As I Am? Seriously?

27 Mar

I love Henri Nouwen. I feel like he’s talking to me, even though he’s no longer here. His book, “The Inner Voice of Love: A Journey Through Anguish to Freedom” is one of my favorites. I can pick it up when I’m feeling terribly ashamed or guilty or incomplete and it reminds me to relax and breathe. It reminds me that there is a God who loves me and I can rest in that. Not always easy for a recovering perfectionist.

He writes: “Do not despair thinking that you cannot change yourself after so many years. Simply enter in to the presence of Jesus as you are and ask him to give you a fearless heart where he can be with you. YOU cannot make yourself different. Jesus came to give you a new heart, a new spirit, a new mind, and a new body. Let him transform you by his love and so enable you to receive his affection in your whole being.”

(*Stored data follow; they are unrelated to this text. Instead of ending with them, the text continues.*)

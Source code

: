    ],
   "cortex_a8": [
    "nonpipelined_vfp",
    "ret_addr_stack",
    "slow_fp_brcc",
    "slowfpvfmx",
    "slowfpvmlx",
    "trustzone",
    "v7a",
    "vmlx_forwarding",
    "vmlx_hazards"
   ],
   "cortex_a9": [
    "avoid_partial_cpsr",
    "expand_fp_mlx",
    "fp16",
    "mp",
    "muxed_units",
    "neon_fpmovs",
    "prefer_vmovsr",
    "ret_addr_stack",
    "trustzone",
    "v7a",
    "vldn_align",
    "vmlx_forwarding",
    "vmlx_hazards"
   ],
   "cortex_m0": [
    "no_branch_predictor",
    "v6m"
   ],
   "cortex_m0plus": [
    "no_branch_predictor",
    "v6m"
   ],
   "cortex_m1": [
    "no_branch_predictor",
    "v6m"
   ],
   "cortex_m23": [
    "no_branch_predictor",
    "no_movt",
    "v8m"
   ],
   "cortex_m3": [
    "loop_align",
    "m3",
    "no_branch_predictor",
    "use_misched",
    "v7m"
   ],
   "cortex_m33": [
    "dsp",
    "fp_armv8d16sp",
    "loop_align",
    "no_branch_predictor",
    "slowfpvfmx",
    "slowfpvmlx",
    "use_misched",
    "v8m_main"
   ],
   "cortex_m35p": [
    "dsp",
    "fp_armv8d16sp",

“As you are.” Wow. As I am? Then I think, “But I’m flawed. I judge myself a lot. I don’t love people well. I try too hard. I fall short. I don’t know how to not try,” and many more harsh thoughts from my inner critic. What if “as I am” is uncomfortable or awkward? When will I ever be okay with “as I am”? It still feels like work. I’m really diligent when I work hard. I don’t always finish what I start, though. I know that. Sometimes it keeps me up at night.

How do I rest? How do I let go of control and let myself be transformed? Some days are harder than others. Like today. If I’m honest, today is a hard day to trust. Today I’m having a hard time believing. It’s as if in an instant I can forget whose I am. I can forget that this isn’t about the striving and struggling. It’s about freedom. It’s about resting in who I am and was created to be. I’m taking a few breaths. Drying a few tears. Giving myself the pep talk I need to move forward.

I’ve asked friends to remind me of who I am, who I’ve become, who they see. I’m pretty biased when it comes to all of those questions and not in the best way. “Committed to growing.” “Dedicated.” “Courageous.” “Strong.” “Beautiful.” “Lovable”. I ask God what he thinks and he reminds me that he loves me and is jealous for my attention. He tells me he’s going to calm my fears. And I still wait on him. I’m patient to wait. Even in the desert, I wait. I don’t believe in random coincidences. I think there’s a plan. I don’t always think I’ll understand it, but I believe that there is one.

“But then I will win her back once again.
I will lead her into the desert
and speak tenderly to her there.”

I’m in the desert. He’s speaking to me. He won’t leave me or forsake me. God loves me right here right now no matter what. To me, that’s comforting.